Senior Liu continued.

"He's been raising prices through points," Liu said. "Not openly. Just enough. Enough that servants stop buying unless they have to."

Li Shen stared.

"Then he sells 'privately' to those who can pay," Liu added. "Or those who owe."

Bai Ren's earlier words came back: work costs skin.

Li Shen understood the chain now.

Need → points → debt → obedience.

Senior Liu slid the packet closer.

"Don't be stupid," he said. "Take it. Use it. The cramp salt is cheaper than a broken body."

Li Shen finally took the packet with both hands, bowed, and tucked it into his sash.

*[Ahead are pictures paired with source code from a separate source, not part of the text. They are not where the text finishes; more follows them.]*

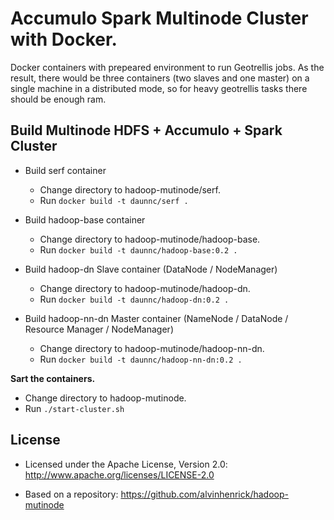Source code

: # Accumulo Spark Multinode Cluster with Docker.

Docker containers with prepeared environment to run Geotrellis jobs.
As the result, there would be three containers (two slaves and one master) on a single machine in a distributed mode,
so for heavy geotrellis tasks there should be enough ram.

Build Multinode HDFS + Accumulo + Spark Cluster
------------------------------

* Build serf container
  * Change directory to hadoop-mutinode/serf.
  * Run `docker build -t daunnc/serf .`

* Build hadoop-base container
  * Change directory to hadoop-mutinode/hadoop-base.
  * Run `docker build -t daunnc/hadoop-base:0.2 .`  
  
* Build hadoop-dn Slave container (DataNode / NodeManager)
  * Change directory to hadoop-mutinode/hadoop-dn.
  * Run `docker build -t daunnc/hadoop-dn:0.2 .`  

* Build hadoop-nn-dn Master container (NameNode / DataNode / Resource Manager / NodeManager)
  * Change directory to hadoop-mutinode/hadoop-nn-dn.
  * Run `docker build -t daunnc/hadoop-nn-dn:0.2 .`  

**Sart the containers.**

 * Change directory to hadoop-mutinode.
 * Run `./start-cluster.sh`
     
## License

* Licensed under the Apache License, Version 2.0: http://www.apache.org/licenses/LICENSE-2.0

* Based on a repository: https://github.com/alvinhenrick/hadoop-mutinode

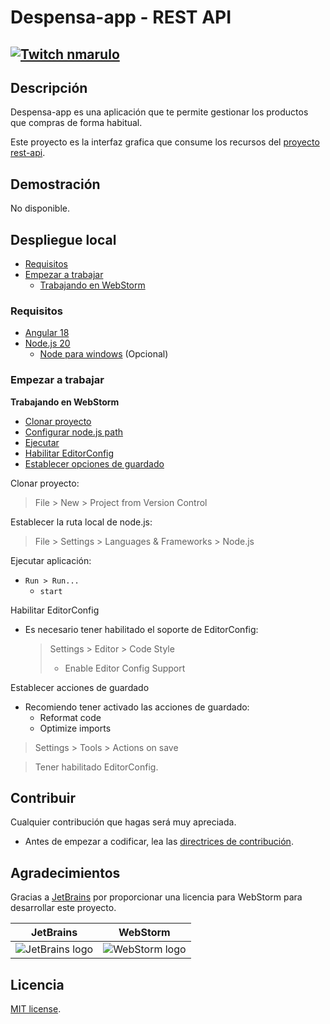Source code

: # Despensa-app - REST API

[![Twitch nmarulo](https://img.shields.io/twitch/status/nmarulo?color=%23A970FF&label=twitch%20nmarulo&style=flat-square)](https://www.twitch.tv/nmarulo)
---

## Descripción

Despensa-app es una aplicación que te permite gestionar los productos que compras de forma habitual.

Este proyecto es la interfaz grafica que consume los recursos del [proyecto rest-api](https://github.com/despensa-app/despensa-rest-api).

## Demostración

No disponible.

## Despliegue local

- [Requisitos](#requisitos)
- [Empezar a trabajar](#empezar-a-trabajar)
  - [Trabajando en WebStorm](#working-webstorm)

### Requisitos

* [Angular 18](https://angular.dev)
* [Node.js 20](https://nodejs.org)
  * [Node para windows](https://github.com/coreybutler/nvm-windows/releases) (Opcional)

### Empezar a trabajar

<a name="working-webstorm"></a>
**Trabajando en WebStorm**

- [Clonar proyecto](#clonar-proyecto)
- [Configurar node.js path](#nodejs-path)
- [Ejecutar](#run)
- [Habilitar EditorConfig](#editor-config)
- [Establecer opciones de guardado](#on-save)

<a name="clonar-proyecto"></a>
Clonar proyecto:

> File > New > Project from Version Control

<a name="nodejs-path"></a>
Establecer la ruta local de node.js:

> File > Settings > Languages & Frameworks > Node.js

<a name="run"></a>
Ejecutar aplicación:

- `Run > Run...`
  - `start`

<a name="editor-config"></a>
Habilitar EditorConfig

- Es necesario tener habilitado el soporte de EditorConfig:

  > Settings > Editor > Code Style
  > - Enable Editor Config Support

<a name="on-save"></a>
Establecer acciones de guardado

- Recomiendo tener activado las acciones de guardado:
  - Reformat code
  - Optimize imports

> Settings > Tools > Actions on save

> Tener habilitado EditorConfig.

## Contribuir

Cualquier contribución que hagas será muy apreciada.

- Antes de empezar a codificar, lea las [directrices de contribución](CONTRIBUTING.md).

## Agradecimientos

Gracias a [JetBrains](https://www.jetbrains.com/?from=SoftN%20CMS) por proporcionar una licencia para WebStorm para
desarrollar este proyecto.

| JetBrains                                                                                             | WebStorm                                                                                                 |
|-------------------------------------------------------------------------------------------------------|----------------------------------------------------------------------------------------------------------|
| ![JetBrains logo](https://resources.jetbrains.com/storage/products/company/brand/logos/jetbrains.svg) | ![WebStorm logo](https://resources.jetbrains.com/storage/products/company/brand/logos/WebStorm_icon.svg) |

## Licencia

[MIT license](LICENSE).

"Thank you," he said quietly.

Senior Liu waved his brush like shooing a fly.

"Don't thank me," he muttered. "Just don't get written."

Li Shen bowed again and left.

Outside, the air had cooled. Lantern frames along the visitor corridor caught the last light like pale teeth.

The sect was preparing its face.

And somewhere behind a counter, a man was turning medicine into leverage, one small packet at a time.

Li Shen walked back toward the dorm lanes with the cramp salt hidden under his sash like contraband.

Not because it was illegal.

Because in a place like this, anything that kept you standing was worth stealing—especially when someone had decided you were supposed to fall.